Manuel Cinema’s Frankenstein Review – A Theatrical Tribute to Mary Shelley’s Novel

Hyde Park’s Court Theater in Chicago has outdone itself this 2018/19 season with its current running production of Manual Cinema’s jaw dropping adaptation of Mary Shelley’s Frankenstein, just in time to celebrate the bicentennial of the novel’s original publication. Frankenstein is devised by Drew Dir, Sarah Fornace, and Julia VanArsdale Miller, with concept by Drew Dir and original music by Kyle Vegter and Ben Kauffman.

 

    Victor Frankenstein creating his monster (Photo: Michael Brosilow)

Love, loss, and creation merge in unexpected ways in this thrilling classic gothic tale conceived by Manual Cinema. Stories of Mary Shelley, Victor Frankenstein, and his Monster expose how the forces of family, community, and education shape personhood—or destroy it by their absence. 

 

The cast introducing the beginning of the story (Photo: Michael Brosilow)

 

 

In a special world premiere presentation, internationally-renowned multimedia company Manual Cinema stitches together the classic story of Frankenstein with Mary Shelley’s own biography to create an unexpected story about the beauty and horror of creation. Manual Cinema combines handmade shadow puppetry, cinematic techniques, and innovative sound and music to create immersive visual stories for stage and screen. Manual Cinema is a performance collective and film production company, founded in part by former Court dramaturg Drew Dir.  

 

Video and projector special effects in Manual Cinema’s adaptation of Frankenstein (Photo: Michael Brosilow)

Charles Newell, Court’s Marilyn F. Vitale Artistic Director notes, “We are absolutely over-the-moon to host the world premiere of Manual Cinema’s most ambitious piece of storytelling to date. Three of Manual Cinema’s Co-Artistic Directors—Drew Dir, Sarah Fornace, and Ben Kauffman—are alumni of the University of Chicago. Sharing the work of talented UChicago alumni with our audiences is yet another outstanding aspect of this already thrilling collaboration.”

The puppeteers include Sarah Fornace (Victor Frankenstein, Mary Shelley), Julia VanArsdale Miller (The Creature, Elizabeth Frankenstein, Fanny Imlay), Leah Casey (Caroline Frankenstein, Percy Shelley, Vocals), Sara Sawicki (Alphonse Frankenstein, William Godwin), and Myra Su (Ensemble).

The show by Manual Cinema was unlike anything I had ever witnessed at the theater. When my friend and I attended the performance, we assumed it was simply going to be a stage version of Frankenstein with actors who perform a play with their lines memorized. We were very wrong. It was truly an amazing experience of something even better on the stage.
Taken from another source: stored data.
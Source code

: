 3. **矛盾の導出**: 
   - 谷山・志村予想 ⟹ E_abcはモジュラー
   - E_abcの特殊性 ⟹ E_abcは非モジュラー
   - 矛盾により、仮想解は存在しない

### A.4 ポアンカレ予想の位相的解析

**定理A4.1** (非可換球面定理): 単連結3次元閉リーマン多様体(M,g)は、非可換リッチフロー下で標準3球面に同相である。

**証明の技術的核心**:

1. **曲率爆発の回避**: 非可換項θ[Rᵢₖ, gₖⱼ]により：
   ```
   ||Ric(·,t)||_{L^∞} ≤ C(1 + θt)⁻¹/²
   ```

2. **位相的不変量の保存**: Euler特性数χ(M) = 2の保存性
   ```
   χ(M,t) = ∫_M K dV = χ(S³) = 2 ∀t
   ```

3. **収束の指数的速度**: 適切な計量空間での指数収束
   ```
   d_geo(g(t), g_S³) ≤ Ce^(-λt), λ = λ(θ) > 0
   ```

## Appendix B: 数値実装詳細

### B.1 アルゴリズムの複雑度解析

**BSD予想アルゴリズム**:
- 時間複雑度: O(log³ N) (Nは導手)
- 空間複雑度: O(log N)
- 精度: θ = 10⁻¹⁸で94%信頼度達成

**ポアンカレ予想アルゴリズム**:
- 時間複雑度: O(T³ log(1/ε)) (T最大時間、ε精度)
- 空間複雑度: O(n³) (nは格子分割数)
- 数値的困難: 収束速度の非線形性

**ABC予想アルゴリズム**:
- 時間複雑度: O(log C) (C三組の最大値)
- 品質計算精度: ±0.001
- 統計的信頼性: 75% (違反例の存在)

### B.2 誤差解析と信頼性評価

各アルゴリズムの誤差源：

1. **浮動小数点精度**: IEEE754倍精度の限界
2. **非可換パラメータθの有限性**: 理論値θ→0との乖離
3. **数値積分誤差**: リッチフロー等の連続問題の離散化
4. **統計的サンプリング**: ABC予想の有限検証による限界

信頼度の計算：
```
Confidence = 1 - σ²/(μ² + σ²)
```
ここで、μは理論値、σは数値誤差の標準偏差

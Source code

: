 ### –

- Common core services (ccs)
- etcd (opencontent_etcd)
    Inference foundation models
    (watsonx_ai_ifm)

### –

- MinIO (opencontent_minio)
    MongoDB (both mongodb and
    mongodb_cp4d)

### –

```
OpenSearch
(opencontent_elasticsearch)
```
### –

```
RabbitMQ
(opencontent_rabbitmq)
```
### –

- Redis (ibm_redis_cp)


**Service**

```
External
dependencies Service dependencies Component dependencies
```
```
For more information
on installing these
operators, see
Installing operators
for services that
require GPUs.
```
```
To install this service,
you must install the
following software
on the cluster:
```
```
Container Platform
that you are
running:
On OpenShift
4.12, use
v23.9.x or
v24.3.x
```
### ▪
There were multiple mediums to tell the story of Frankenstein, such as the actors/puppeteers who incorporated and implemented paper puppets, lighting, projections themselves as silhouettes, and video.

 

Puppet sillouettes retell the story of Frankenstein (Photo: Michael Brosilow)

As amazing as the production was, at times it was a hard decision for us (and I am sure the rest of the audience), whether we should keep watching the screen for the full theatrical effect of the performance, the puppeteers working their magic, or the musicians creating the score and sound effects. We finally decided to watch and take in all three elements, which made the show even more exciting and astounding. I was also amazed by how puppeteers and musician memorized the entire performance; it was like a dance with each movement and step in synch with everything else.

 

An instrumentalist demonstrates how the musical score was constructed with sound effects

The cherry on top was when the performance concluded, and the cast allowed us come up onto to stage to see and play with the puppets and instruments they used. They explained and demonstrated in detail how the entire production was created and performed for the audience. It was also very hands on and interactive. We were allowed to try to manuoulate the puppetsas well as being behind the scenes of the videos and special effects.

 

 

 

A puppeteers demonstrates how the projector silhouettes come to life

 

If you are a fan of Mary Shelley and the timeless, haunting tale of Frankenstein, prepare to be wowed beyond belief with Manual Cinema’s once in a lifetime retelling of the classic novel brought to life onstage.

Audience members are invited to try out the puppet projectors after the show

*Photos by Jennifer Lunz unless otherwise noted.  

 

Frankenstein runs November 1 – December 2, 2018 at Court Theatre, 5535 S. Ellis Ave in Chicago, Illinois.